Allan Yn Y Fan live at this year’s Shepley Spring Festival:

ALLAN YN Y FAN – NOW WE ARE SIX!

Allan Yn Y Fan 2015

Leading Welsh band Allan Yn Y Fan are delighted to announce their new six piece line-up and touring plans for 2015.

In their first line-up change since 2008, the original four members of the band (Geoff Cripps, Chris Jones, Lind Simmonds and Kate Strudwick) are thrilled to be joined by lead-singer Catrin O’Neill and fiddler Alan Cooper. Catrin is well-known as a solo artist and for also having been part of the TRAC project 10 Mewn Bws/10 In A Bus, whilst Alan has played his fiddle in a variety of line-ups touring across the world.

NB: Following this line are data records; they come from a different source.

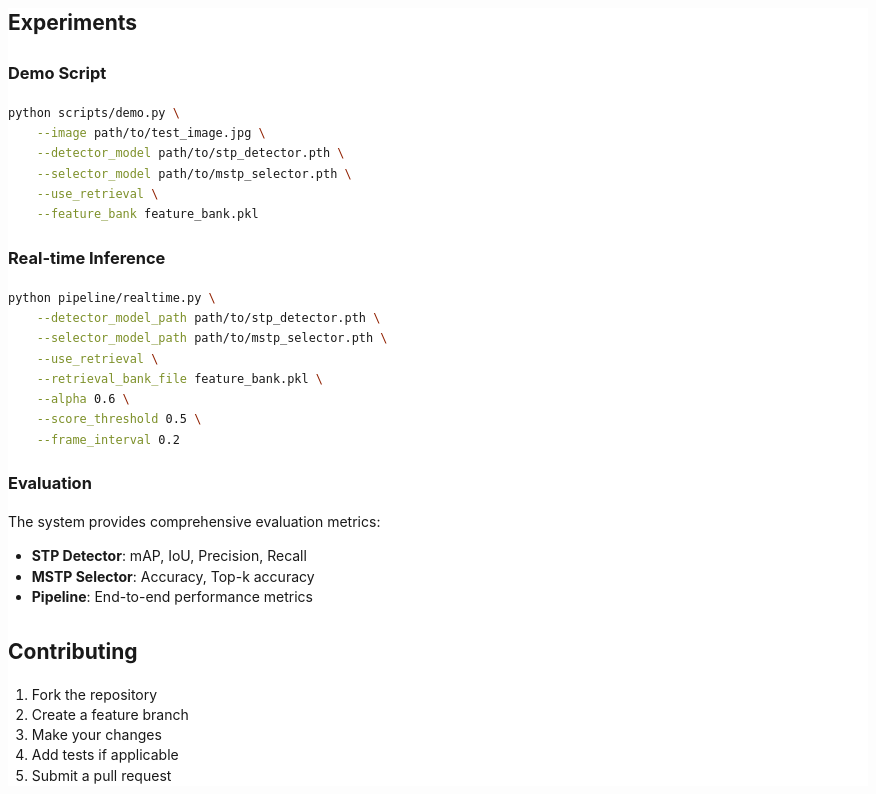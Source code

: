 ## Experiments

### Demo Script

```bash
python scripts/demo.py \
    --image path/to/test_image.jpg \
    --detector_model path/to/stp_detector.pth \
    --selector_model path/to/mstp_selector.pth \
    --use_retrieval \
    --feature_bank feature_bank.pkl
```

### Real-time Inference

```bash
python pipeline/realtime.py \
    --detector_model_path path/to/stp_detector.pth \
    --selector_model_path path/to/mstp_selector.pth \
    --use_retrieval \
    --retrieval_bank_file feature_bank.pkl \
    --alpha 0.6 \
    --score_threshold 0.5 \
    --frame_interval 0.2
```

### Evaluation

The system provides comprehensive evaluation metrics:
- **STP Detector**: mAP, IoU, Precision, Recall
- **MSTP Selector**: Accuracy, Top-k accuracy
- **Pipeline**: End-to-end performance metrics


## Contributing

1. Fork the repository
2. Create a feature branch
3. Make your changes
4. Add tests if applicable
5. Submit a pull request
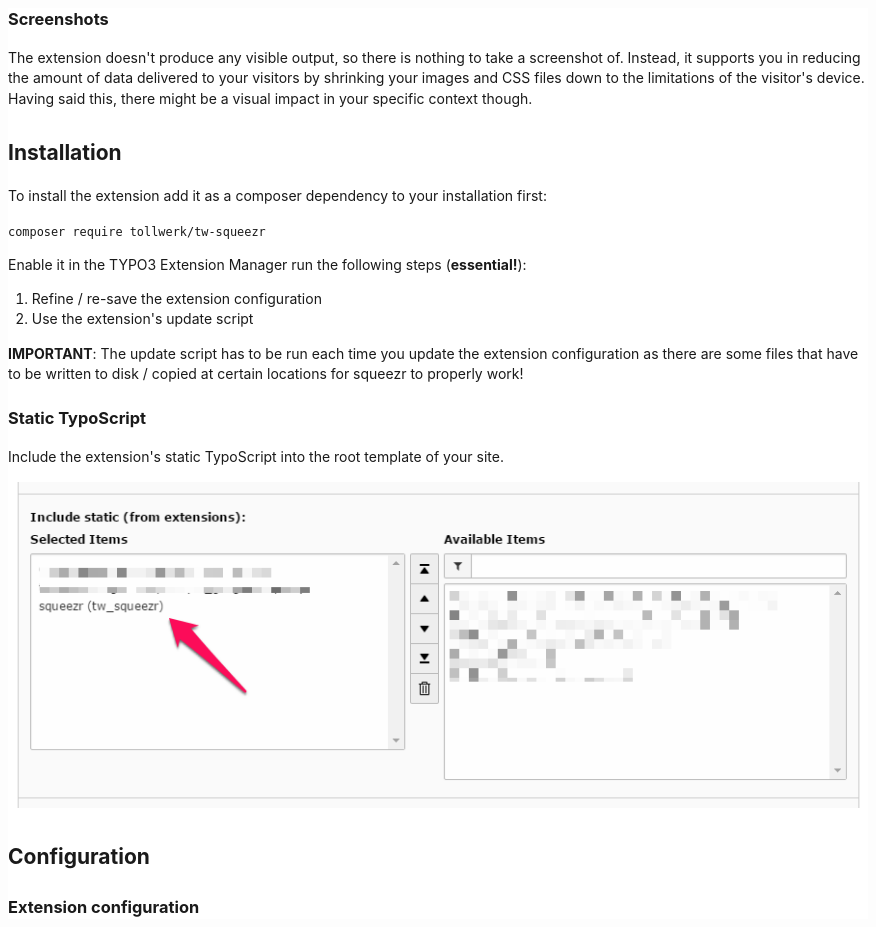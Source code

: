 
###  Screenshots

The extension doesn't produce any visible output, so there is nothing to take a screenshot of. Instead, it supports you in reducing the amount of data delivered to your visitors by shrinking your images and CSS files down to the limitations of the visitor's device. Having said this, there might be a visual impact in your specific context though.


Installation
------------

To install the extension add it as a composer dependency to your installation first:

```bash
composer require tollwerk/tw-squeezr
```

Enable it in the TYPO3 Extension Manager run the following steps (**essential!**):

1. Refine / re-save the extension configuration
2. Use the extension's update script

**IMPORTANT**: The update script has to be run each time you update the extension configuration as there are some files that have to be written to disk / copied at certain locations for squeezr to properly work!

### Static TypoScript

Include the extension's static TypoScript into the root template of your site.

![Include the static TypoScript into your root template](static-typoscript.png)


Configuration
-------------

### Extension configuration

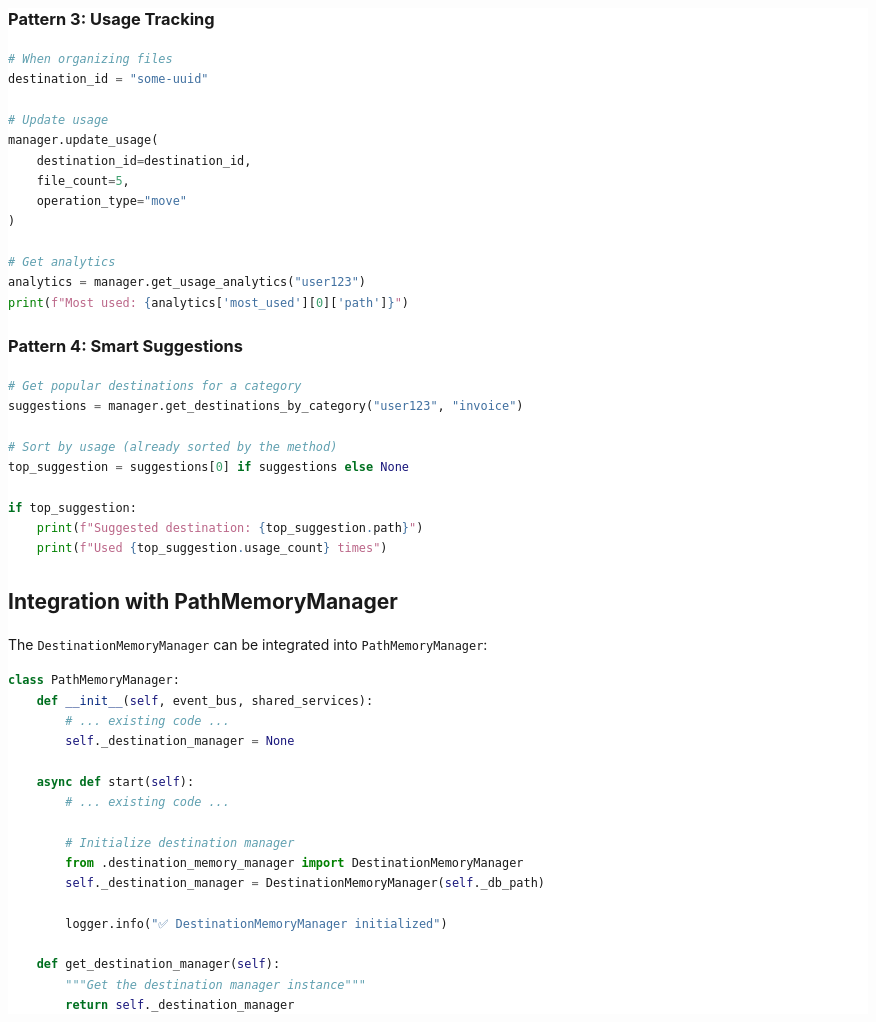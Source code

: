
 ```python
```

### Pattern 3: Usage Tracking

```python
# When organizing files
destination_id = "some-uuid"

# Update usage
manager.update_usage(
    destination_id=destination_id,
    file_count=5,
    operation_type="move"
)

# Get analytics
analytics = manager.get_usage_analytics("user123")
print(f"Most used: {analytics['most_used'][0]['path']}")
```

### Pattern 4: Smart Suggestions

```python
# Get popular destinations for a category
suggestions = manager.get_destinations_by_category("user123", "invoice")

# Sort by usage (already sorted by the method)
top_suggestion = suggestions[0] if suggestions else None

if top_suggestion:
    print(f"Suggested destination: {top_suggestion.path}")
    print(f"Used {top_suggestion.usage_count} times")
```

## Integration with PathMemoryManager

The `DestinationMemoryManager` can be integrated into `PathMemoryManager`:

```python
class PathMemoryManager:
    def __init__(self, event_bus, shared_services):
        # ... existing code ...
        self._destination_manager = None
    
    async def start(self):
        # ... existing code ...
        
        # Initialize destination manager
        from .destination_memory_manager import DestinationMemoryManager
        self._destination_manager = DestinationMemoryManager(self._db_path)
        
        logger.info("✅ DestinationMemoryManager initialized")
    
    def get_destination_manager(self):
        """Get the destination manager instance"""
        return self._destination_manager
```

Catrin, originally from southern Snowdonia , says  “Welsh folk music has been overlooked for so long, even well-known Celtic musicians not really being aware of its existence. Many people think that our folk music consists of hymns or male voice choirs – so far from the reality. The true folk music of Wales can be compared to the carefree passion of Irish, or the beauty of Breton music, but with it bringing harmonies and a poetic tradition to rival that of anywhere in the world. I think it would be very mean of us not to share it! Joining Allan Yn Y Fan means I get to be part of a band who really subscribe to that generosity of spirit and put the miles in to take our music to new countries, concert halls and festivals – I can’t wait to get on the road!”

Alan says “I am really excited about the prospects of working with Allan Yn Y Fan and with Catrin O’Neill. As new players for the band we are relishing the opportunity of honouring what the band has created over the past decade, but also to putting our creative stamp on the next chapter of their musical journey.”

First up for the new band is their appearance at a brand new showcasing event the Arainn Ceilteach festival being held on Inis Môr, Aran Isles of the coast of Galway from 13th March (www.ceilteach.ie ). Their first Welsh festival appearance in 2015 will be at the Tredegar House Folk Festival on Saturday 9th May.

Later in the year the band will be heading into the studio to produce their sixth album and the first with this exciting new line-up.

Artists’ website: www.ayyf.co.uk

ALLAN YN Y FAN – Pwnco (Steam Pie Records SPCD10165)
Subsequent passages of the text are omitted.